If it wasn’t interest rates, then what caused the crypto correction?
It’s mainly due to conflicting news from several countries as to what their stance will be certainly impacts the market. People worldwide are uneasy as to whether or not countries will even allow them as a legal investment.
This past week saw some favorable news from the congressional testimonies of Jay Clayton (SEC Chairman) and Christopher Giancarlo (CFTC Chairman). The sense was that while they wanted to eliminate bad players and ensure AML laws were followed, they wanted to also allow for innovation.
It certainly appears that the connection in similar results between the two worlds is uncertainty.
We all know that markets don’t like uncertainty. But uncertainty is fleeting. What causes concerns one day can sometimes be resolved overnight. There are also times when the news is so staggering that it paralyzes the market for several months and even years.
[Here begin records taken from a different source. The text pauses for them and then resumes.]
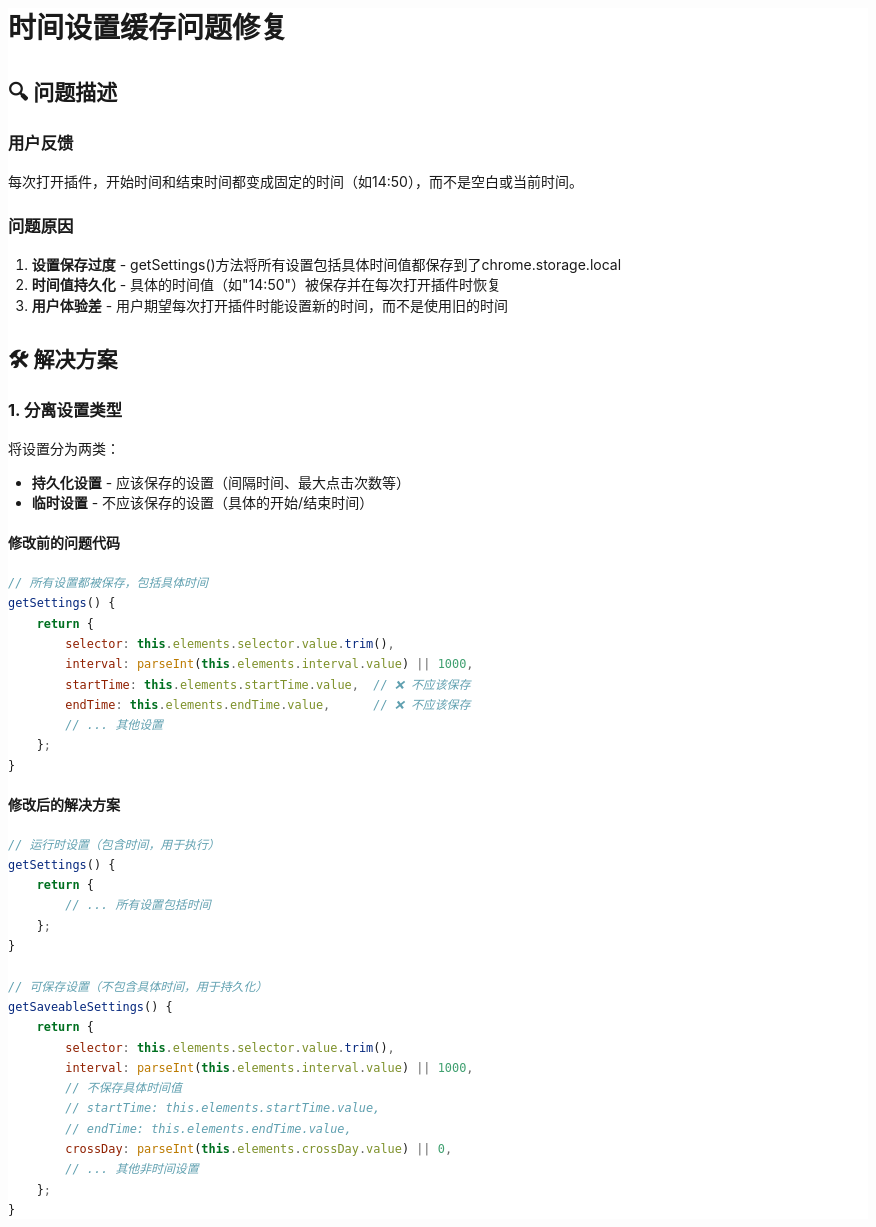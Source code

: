 # 时间设置缓存问题修复

## 🔍 问题描述

### 用户反馈
每次打开插件，开始时间和结束时间都变成固定的时间（如14:50），而不是空白或当前时间。

### 问题原因
1. **设置保存过度** - getSettings()方法将所有设置包括具体时间值都保存到了chrome.storage.local
2. **时间值持久化** - 具体的时间值（如"14:50"）被保存并在每次打开插件时恢复
3. **用户体验差** - 用户期望每次打开插件时能设置新的时间，而不是使用旧的时间

## 🛠️ 解决方案

### 1. 分离设置类型
将设置分为两类：
- **持久化设置** - 应该保存的设置（间隔时间、最大点击次数等）
- **临时设置** - 不应该保存的设置（具体的开始/结束时间）

#### **修改前的问题代码**
```javascript
// 所有设置都被保存，包括具体时间
getSettings() {
    return {
        selector: this.elements.selector.value.trim(),
        interval: parseInt(this.elements.interval.value) || 1000,
        startTime: this.elements.startTime.value,  // ❌ 不应该保存
        endTime: this.elements.endTime.value,      // ❌ 不应该保存
        // ... 其他设置
    };
}
```

#### **修改后的解决方案**
```javascript
// 运行时设置（包含时间，用于执行）
getSettings() {
    return {
        // ... 所有设置包括时间
    };
}

// 可保存设置（不包含具体时间，用于持久化）
getSaveableSettings() {
    return {
        selector: this.elements.selector.value.trim(),
        interval: parseInt(this.elements.interval.value) || 1000,
        // 不保存具体时间值
        // startTime: this.elements.startTime.value,
        // endTime: this.elements.endTime.value,
        crossDay: parseInt(this.elements.crossDay.value) || 0,
        // ... 其他非时间设置
    };
}
```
The key is sifting through all of this information and deciphering what is real and what isn’t.
Because I am long on both stocks and cryptocurrencies, I believe that keeping a close eye on both can be quite rewarding. The opportunity for profit exists nearly everyday. This is especially true in crypto as I’ve often bought a coin that just dropped 30% over the past day and then fell another 30% the following, but regained all of that and more within a week.
I would recommend staying as diversified as necessary (this varies with each individual’s situation). There are days when one is up and the other down. For a morale boost, it’s nice to have the option of logging into the account that had the better day. If you have accounts in both worlds, perhaps you can relate to this.